Required work → The data shown below should all be retyped exactly.
Input START
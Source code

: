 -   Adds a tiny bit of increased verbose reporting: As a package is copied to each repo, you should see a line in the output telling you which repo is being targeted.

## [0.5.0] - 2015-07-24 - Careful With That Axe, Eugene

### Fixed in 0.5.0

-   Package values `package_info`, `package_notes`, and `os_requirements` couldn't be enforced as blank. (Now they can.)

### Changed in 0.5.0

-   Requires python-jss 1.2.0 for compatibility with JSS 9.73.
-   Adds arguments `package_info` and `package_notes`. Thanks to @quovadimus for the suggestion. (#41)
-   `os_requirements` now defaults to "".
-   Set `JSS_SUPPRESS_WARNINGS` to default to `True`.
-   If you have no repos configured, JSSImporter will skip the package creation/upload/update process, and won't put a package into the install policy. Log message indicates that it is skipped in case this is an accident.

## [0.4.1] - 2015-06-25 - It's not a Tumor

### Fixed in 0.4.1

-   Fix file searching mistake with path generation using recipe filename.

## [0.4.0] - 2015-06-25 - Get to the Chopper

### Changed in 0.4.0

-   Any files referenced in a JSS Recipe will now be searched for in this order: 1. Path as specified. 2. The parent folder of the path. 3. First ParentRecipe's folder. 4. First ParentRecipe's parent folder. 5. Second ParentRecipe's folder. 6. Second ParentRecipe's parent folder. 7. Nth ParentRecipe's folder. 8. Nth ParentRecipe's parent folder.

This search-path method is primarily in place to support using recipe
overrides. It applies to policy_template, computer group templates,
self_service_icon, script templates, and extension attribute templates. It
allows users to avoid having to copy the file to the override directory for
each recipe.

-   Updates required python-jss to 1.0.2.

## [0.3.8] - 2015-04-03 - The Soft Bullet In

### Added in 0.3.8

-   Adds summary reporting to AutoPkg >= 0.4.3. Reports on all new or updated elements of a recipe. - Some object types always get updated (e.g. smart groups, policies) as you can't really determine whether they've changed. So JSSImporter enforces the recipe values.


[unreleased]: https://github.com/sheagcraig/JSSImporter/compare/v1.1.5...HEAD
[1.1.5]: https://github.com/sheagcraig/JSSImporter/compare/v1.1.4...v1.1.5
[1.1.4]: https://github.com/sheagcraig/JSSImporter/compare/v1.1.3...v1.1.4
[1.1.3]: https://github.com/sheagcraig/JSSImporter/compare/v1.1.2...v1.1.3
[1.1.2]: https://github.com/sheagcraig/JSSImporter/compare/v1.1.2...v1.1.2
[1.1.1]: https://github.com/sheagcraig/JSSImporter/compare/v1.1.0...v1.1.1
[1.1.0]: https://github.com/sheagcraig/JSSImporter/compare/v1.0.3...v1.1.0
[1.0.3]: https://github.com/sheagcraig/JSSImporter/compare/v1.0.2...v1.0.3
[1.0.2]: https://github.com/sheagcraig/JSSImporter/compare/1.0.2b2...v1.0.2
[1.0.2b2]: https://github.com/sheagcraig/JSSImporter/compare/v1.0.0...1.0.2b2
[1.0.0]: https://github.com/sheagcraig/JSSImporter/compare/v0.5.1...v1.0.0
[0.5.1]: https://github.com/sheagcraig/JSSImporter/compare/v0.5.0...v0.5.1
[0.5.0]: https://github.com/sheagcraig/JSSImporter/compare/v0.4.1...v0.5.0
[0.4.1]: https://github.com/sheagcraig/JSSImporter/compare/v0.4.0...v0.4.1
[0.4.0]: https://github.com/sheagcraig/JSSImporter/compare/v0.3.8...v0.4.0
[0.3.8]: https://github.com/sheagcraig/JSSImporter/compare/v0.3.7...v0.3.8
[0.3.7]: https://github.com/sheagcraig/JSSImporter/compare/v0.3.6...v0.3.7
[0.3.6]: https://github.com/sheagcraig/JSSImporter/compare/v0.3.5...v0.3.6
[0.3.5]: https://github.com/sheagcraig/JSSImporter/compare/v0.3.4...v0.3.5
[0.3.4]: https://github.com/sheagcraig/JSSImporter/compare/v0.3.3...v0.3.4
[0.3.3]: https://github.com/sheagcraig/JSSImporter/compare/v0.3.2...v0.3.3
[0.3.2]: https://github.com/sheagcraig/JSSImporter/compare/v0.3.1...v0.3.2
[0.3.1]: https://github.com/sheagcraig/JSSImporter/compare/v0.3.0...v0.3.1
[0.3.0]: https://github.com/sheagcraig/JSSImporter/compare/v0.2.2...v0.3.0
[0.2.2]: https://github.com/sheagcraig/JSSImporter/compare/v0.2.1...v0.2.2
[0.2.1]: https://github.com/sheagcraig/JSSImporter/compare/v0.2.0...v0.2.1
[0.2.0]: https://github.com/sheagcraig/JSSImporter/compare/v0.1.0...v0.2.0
Input END
Response for this exercise →
Source code

: -   Adds a tiny bit of increased verbose reporting: As a package is copied to each repo, you should see a line in the output telling you which repo is being targeted.

## [0.5.0] - 2015-07-24 - Careful With That Axe, Eugene

### Fixed in 0.5.0

-   Package values `package_info`, `package_notes`, and `os_requirements` couldn't be enforced as blank. (Now they can.)

### Changed in 0.5.0

-   Requires python-jss 1.2.0 for compatibility with JSS 9.73.
-   Adds arguments `package_info` and `package_notes`. Thanks to @quovadimus for the suggestion. (#41)
-   `os_requirements` now defaults to "".
-   Set `JSS_SUPPRESS_WARNINGS` to default to `True`.
-   If you have no repos configured, JSSImporter will skip the package creation/upload/update process, and won't put a package into the install policy. Log message indicates that it is skipped in case this is an accident.

## [0.4.1] - 2015-06-25 - It's not a Tumor

### Fixed in 0.4.1

-   Fix file searching mistake with path generation using recipe filename.

## [0.4.0] - 2015-06-25 - Get to the Chopper

### Changed in 0.4.0

-   Any files referenced in a JSS Recipe will now be searched for in this order: 1. Path as specified. 2. The parent folder of the path. 3. First ParentRecipe's folder. 4. First ParentRecipe's parent folder. 5. Second ParentRecipe's folder. 6. Second ParentRecipe's parent folder. 7. Nth ParentRecipe's folder. 8. Nth ParentRecipe's parent folder.

This search-path method is primarily in place to support using recipe
overrides. It applies to policy_template, computer group templates,
self_service_icon, script templates, and extension attribute templates. It
allows users to avoid having to copy the file to the override directory for
each recipe.

-   Updates required python-jss to 1.0.2.

## [0.3.8] - 2015-04-03 - The Soft Bullet In

### Added in 0.3.8

-   Adds summary reporting to AutoPkg >= 0.4.3. Reports on all new or updated elements of a recipe. - Some object types always get updated (e.g. smart groups, policies) as you can't really determine whether they've changed. So JSSImporter enforces the recipe values.


[unreleased]: https://github.com/sheagcraig/JSSImporter/compare/v1.1.5...HEAD
[1.1.5]: https://github.com/sheagcraig/JSSImporter/compare/v1.1.4...v1.1.5
[1.1.4]: https://github.com/sheagcraig/JSSImporter/compare/v1.1.3...v1.1.4
[1.1.3]: https://github.com/sheagcraig/JSSImporter/compare/v1.1.2...v1.1.3
[1.1.2]: https://github.com/sheagcraig/JSSImporter/compare/v1.1.2...v1.1.2
[1.1.1]: https://github.com/sheagcraig/JSSImporter/compare/v1.1.0...v1.1.1
[1.1.0]: https://github.com/sheagcraig/JSSImporter/compare/v1.0.3...v1.1.0
[1.0.3]: https://github.com/sheagcraig/JSSImporter/compare/v1.0.2...v1.0.3
[1.0.2]: https://github.com/sheagcraig/JSSImporter/compare/1.0.2b2...v1.0.2
[1.0.2b2]: https://github.com/sheagcraig/JSSImporter/compare/v1.0.0...1.0.2b2
[1.0.0]: https://github.com/sheagcraig/JSSImporter/compare/v0.5.1...v1.0.0
[0.5.1]: https://github.com/sheagcraig/JSSImporter/compare/v0.5.0...v0.5.1
[0.5.0]: https://github.com/sheagcraig/JSSImporter/compare/v0.4.1...v0.5.0
[0.4.1]: https://github.com/sheagcraig/JSSImporter/compare/v0.4.0...v0.4.1
[0.4.0]: https://github.com/sheagcraig/JSSImporter/compare/v0.3.8...v0.4.0
[0.3.8]: https://github.com/sheagcraig/JSSImporter/compare/v0.3.7...v0.3.8
[0.3.7]: https://github.com/sheagcraig/JSSImporter/compare/v0.3.6...v0.3.7
[0.3.6]: https://github.com/sheagcraig/JSSImporter/compare/v0.3.5...v0.3.6
[0.3.5]: https://github.com/sheagcraig/JSSImporter/compare/v0.3.4...v0.3.5
[0.3.4]: https://github.com/sheagcraig/JSSImporter/compare/v0.3.3...v0.3.4
[0.3.3]: https://github.com/sheagcraig/JSSImporter/compare/v0.3.2...v0.3.3
[0.3.2]: https://github.com/sheagcraig/JSSImporter/compare/v0.3.1...v0.3.2
[0.3.1]: https://github.com/sheagcraig/JSSImporter/compare/v0.3.0...v0.3.1
[0.3.0]: https://github.com/sheagcraig/JSSImporter/compare/v0.2.2...v0.3.0
[0.2.2]: https://github.com/sheagcraig/JSSImporter/compare/v0.2.1...v0.2.2
[0.2.1]: https://github.com/sheagcraig/JSSImporter/compare/v0.2.0...v0.2.1
[0.2.0]: https://github.com/sheagcraig/JSSImporter/compare/v0.1.0...v0.2.0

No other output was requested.